● **EXERCISE DESCRIPTION**: Starting at the first line of the data below, write out each line exactly until you reach the line containing "AWS, and Kubernetes.", and include that line too.
══════════════════════════════
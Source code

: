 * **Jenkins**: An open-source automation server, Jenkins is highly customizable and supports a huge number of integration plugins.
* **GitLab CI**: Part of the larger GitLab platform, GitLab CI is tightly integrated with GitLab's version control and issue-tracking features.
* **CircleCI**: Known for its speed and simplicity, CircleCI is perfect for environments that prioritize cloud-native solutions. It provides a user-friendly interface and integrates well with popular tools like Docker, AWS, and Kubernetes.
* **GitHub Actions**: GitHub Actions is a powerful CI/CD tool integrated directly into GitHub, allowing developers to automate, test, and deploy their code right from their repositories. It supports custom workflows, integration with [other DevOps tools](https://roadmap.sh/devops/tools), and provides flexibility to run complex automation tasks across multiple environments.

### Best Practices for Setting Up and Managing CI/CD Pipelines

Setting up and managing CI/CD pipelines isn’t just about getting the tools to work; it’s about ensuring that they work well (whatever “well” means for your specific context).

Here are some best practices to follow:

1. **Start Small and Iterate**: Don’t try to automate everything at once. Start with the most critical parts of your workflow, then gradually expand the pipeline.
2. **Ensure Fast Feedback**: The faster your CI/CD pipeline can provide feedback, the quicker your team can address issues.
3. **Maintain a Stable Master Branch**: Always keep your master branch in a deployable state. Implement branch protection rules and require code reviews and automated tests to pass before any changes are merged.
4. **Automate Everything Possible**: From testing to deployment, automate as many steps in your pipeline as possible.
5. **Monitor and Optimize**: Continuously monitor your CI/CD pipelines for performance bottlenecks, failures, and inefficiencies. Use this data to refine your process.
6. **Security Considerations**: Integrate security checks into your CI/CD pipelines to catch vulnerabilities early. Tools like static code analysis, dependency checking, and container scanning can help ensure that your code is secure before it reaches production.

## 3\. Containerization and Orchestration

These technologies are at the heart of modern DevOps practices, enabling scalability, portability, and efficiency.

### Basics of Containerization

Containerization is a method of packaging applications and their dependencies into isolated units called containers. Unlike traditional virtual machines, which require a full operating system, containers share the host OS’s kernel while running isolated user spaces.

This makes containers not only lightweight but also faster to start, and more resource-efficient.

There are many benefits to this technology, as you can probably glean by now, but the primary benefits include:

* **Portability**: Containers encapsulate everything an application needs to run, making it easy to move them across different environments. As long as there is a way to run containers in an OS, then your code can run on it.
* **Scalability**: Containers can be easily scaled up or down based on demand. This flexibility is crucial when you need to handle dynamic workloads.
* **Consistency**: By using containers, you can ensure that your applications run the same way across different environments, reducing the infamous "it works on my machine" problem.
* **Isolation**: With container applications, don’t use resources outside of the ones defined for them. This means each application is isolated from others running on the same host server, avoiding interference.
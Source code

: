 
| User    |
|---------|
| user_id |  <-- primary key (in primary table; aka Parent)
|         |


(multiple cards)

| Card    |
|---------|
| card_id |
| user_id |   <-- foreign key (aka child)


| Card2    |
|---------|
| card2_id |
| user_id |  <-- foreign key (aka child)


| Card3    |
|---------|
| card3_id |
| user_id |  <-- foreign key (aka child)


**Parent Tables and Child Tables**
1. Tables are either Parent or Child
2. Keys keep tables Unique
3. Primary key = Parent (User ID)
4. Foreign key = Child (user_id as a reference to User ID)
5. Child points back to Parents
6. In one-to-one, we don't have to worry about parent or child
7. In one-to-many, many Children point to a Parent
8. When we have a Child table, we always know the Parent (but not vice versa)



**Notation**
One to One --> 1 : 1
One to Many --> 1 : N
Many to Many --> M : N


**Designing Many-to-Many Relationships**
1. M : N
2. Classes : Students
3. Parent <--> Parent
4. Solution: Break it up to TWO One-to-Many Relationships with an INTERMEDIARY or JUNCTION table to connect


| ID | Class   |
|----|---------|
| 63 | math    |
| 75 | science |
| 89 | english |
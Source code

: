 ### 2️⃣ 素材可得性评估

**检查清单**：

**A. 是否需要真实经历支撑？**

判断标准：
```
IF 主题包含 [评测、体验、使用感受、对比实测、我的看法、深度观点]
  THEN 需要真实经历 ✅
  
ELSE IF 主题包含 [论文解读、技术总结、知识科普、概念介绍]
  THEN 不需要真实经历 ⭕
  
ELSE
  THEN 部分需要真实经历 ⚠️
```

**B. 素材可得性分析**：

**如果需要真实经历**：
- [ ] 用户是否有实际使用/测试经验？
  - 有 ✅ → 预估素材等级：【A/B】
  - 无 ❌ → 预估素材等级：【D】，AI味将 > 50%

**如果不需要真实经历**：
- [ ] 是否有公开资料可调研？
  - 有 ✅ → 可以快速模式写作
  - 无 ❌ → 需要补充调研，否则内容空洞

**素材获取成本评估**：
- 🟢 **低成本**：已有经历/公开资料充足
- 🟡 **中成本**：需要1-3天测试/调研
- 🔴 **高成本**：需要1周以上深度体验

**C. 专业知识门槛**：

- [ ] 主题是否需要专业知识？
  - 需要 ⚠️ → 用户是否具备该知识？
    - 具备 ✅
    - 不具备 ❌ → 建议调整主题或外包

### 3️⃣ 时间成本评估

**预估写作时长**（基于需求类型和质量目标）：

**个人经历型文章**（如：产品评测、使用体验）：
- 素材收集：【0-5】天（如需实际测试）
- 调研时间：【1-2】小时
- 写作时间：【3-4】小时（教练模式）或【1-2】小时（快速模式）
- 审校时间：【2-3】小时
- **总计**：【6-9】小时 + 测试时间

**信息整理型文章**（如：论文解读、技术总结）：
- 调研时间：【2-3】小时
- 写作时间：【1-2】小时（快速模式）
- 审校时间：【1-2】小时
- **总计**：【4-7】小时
══════════════════════════════
● **TASK SOLUTION**:
Source code

: * **Jenkins**: An open-source automation server, Jenkins is highly customizable and supports a huge number of integration plugins.
* **GitLab CI**: Part of the larger GitLab platform, GitLab CI is tightly integrated with GitLab's version control and issue-tracking features.
* **CircleCI**: Known for its speed and simplicity, CircleCI is perfect for environments that prioritize cloud-native solutions. It provides a user-friendly interface and integrates well with popular tools like Docker, AWS, and Kubernetes.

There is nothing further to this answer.